(Collected data)
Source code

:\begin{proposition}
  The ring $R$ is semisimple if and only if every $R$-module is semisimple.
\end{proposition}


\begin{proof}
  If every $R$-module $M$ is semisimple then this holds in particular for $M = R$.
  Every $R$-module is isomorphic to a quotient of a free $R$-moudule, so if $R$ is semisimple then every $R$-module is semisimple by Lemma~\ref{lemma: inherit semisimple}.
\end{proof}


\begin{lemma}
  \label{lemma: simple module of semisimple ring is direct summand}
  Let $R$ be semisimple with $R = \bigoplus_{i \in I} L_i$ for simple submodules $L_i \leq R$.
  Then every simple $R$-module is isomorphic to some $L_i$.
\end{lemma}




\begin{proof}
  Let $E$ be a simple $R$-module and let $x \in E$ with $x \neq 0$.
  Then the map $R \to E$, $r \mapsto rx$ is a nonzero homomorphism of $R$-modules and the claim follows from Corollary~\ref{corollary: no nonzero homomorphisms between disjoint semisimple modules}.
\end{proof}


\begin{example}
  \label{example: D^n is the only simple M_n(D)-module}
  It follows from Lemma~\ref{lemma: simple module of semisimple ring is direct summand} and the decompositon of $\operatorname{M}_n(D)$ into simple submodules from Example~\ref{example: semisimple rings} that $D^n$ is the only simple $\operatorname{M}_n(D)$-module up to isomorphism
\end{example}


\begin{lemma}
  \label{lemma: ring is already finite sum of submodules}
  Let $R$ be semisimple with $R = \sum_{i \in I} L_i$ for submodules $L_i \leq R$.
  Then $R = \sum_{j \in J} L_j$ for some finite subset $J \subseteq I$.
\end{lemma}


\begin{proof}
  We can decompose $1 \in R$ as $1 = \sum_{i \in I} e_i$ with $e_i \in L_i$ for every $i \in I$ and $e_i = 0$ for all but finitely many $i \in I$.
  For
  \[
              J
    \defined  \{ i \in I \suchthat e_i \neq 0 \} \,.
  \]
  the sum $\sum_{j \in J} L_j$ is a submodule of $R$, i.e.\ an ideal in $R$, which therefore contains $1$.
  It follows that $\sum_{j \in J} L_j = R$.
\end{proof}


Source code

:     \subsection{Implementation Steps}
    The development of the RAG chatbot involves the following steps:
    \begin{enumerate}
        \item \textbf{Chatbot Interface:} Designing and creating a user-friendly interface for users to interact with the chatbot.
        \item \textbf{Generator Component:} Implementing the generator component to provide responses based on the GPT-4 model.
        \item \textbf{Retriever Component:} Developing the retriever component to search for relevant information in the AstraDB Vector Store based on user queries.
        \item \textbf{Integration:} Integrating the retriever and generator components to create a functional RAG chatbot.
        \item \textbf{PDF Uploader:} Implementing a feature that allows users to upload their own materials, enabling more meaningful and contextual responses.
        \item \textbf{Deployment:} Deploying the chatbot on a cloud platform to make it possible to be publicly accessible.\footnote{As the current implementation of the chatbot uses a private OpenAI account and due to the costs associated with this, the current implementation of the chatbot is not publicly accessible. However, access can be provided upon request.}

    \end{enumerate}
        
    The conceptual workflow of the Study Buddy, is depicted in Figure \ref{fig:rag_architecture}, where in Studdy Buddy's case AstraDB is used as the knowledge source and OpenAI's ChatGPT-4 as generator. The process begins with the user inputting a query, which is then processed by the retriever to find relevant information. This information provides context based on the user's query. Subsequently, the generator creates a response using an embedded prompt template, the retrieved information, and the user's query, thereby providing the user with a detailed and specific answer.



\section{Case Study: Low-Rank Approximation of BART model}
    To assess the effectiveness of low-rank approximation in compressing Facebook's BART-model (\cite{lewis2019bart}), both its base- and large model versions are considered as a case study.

• WHAT IS BEING ASKED: Only lines with the word "isomorphic" count here; copy every one from the records.

• WRITTEN REPLY:
  Every $R$-module is isomorphic to a quotient of a free $R$-moudule, so if $R$ is semisimple then every $R$-module is semisimple by Lemma~\ref{lemma: inherit semisimple}.
  Then every simple $R$-module is isomorphic to some $L_i$.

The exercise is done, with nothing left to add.